ABSTRACT
Lysosome membranes contain diverse phosphoinositide (PtdIns) lipids that co-ordinate lysosome function and dynamics. The PtdIns repertoire on lysosomes is tightly regulated by the action of diverse PtdIns kinases and phosphatases. Specific roles for PtdIns in lysosomal function and dynamics are currently unclear and require further investigation. PIKfyve, a lipid kinase which synthesizes PtdIns(3,5)P2 from PtdIns(3)P, controls lysosome “fusion-fission” cycles dynamics, autophagosome turnover and endocytic cargo delivery. We have recently characterized a role for INPP4B, a PtdIns phosphatase which hydrolyses PtdIns(3,4)P2 to form PtdIns(3)P, in the regulation of lysosomal biogenesis and function. To gain a better understanding of PtdIns homeostasis on lysosomes, we investigated the consequence of disrupting PIKfyve in Inpp4b-deficient mouse embryonic fibroblasts. Surprisingly, simultaneous inhibition of Inpp4b and PIKfyve functions impair lysosome “fission” dynamics and thereby exacerbate lysosome enlargement, inhibit autophagic flux. Further examination into the underlying processes that may explain exaggerated lysosome enlargement revealed elevated levels of lysosome associated PtdIns(3)P as contributing factors that control lysosome morphology in cells where Inpp4b and PIKfyve are disrupted. Overall, our study suggests that lysosomal functions are regulated by Inpp4b, through a paradoxical role in suppressing the induction of PtdIns(3)P production.

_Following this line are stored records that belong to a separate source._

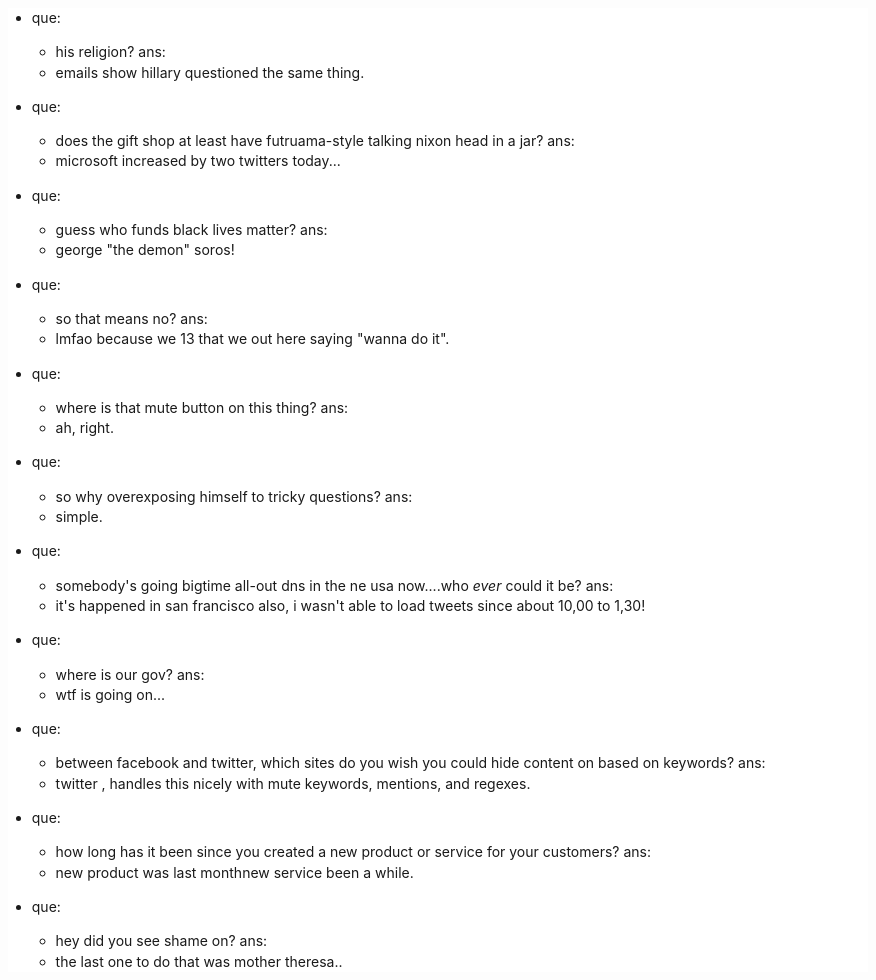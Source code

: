 - que:
  - his religion?
  ans:
  - emails show hillary questioned the same thing.

- que:
  - does the gift shop at least have futruama-style talking nixon head in a jar?
  ans:
  - microsoft increased by two twitters today...

- que:
  - guess who funds black lives matter?
  ans:
  - george "the demon" soros!

- que:
  - so that means no?
  ans:
  - lmfao because we 13 that we out here saying "wanna do it".

- que:
  - where is that mute button on this thing?
  ans:
  - ah, right.

- que:
  - so why overexposing himself to tricky questions?
  ans:
  - simple.

- que:
  - somebody's going bigtime all-out dns in the ne usa now....who *ever* could it be?
  ans:
  - it's happened in san francisco also, i wasn't able to load tweets since about 10,00 to 1,30!

- que:
  - where is our gov?
  ans:
  - wtf is going on...

- que:
  - between facebook and twitter, which sites do you wish you could hide content on based on keywords?
  ans:
  - twitter , handles this nicely with mute keywords, mentions, and regexes.

- que:
  - how long has it been since you created a new product or service for your customers?
  ans:
  - new product was last monthnew service been a while.

- que:
  - hey did you see shame on?
  ans:
  - the last one to do that was mother theresa..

SUMMARY STATEMENT In this study we identify a novel crosstalk between Inpp4b and PIKfyve. This crosstalk regulates lysosome membrane phosphoinositide composition and lysosomal homeostasis. Our data demonstrate that Inpp4b restricts VPS34-dependent induction of PtdIns(3)P levels, which is activated upon apilimod-mediated PIKfyve inhibition. Through this mechanism, Inpp4b contributes to the regulation of lysosomal membrane dynamics and homeostasis.
Competing Interest Statement
The authors have declared no competing interest.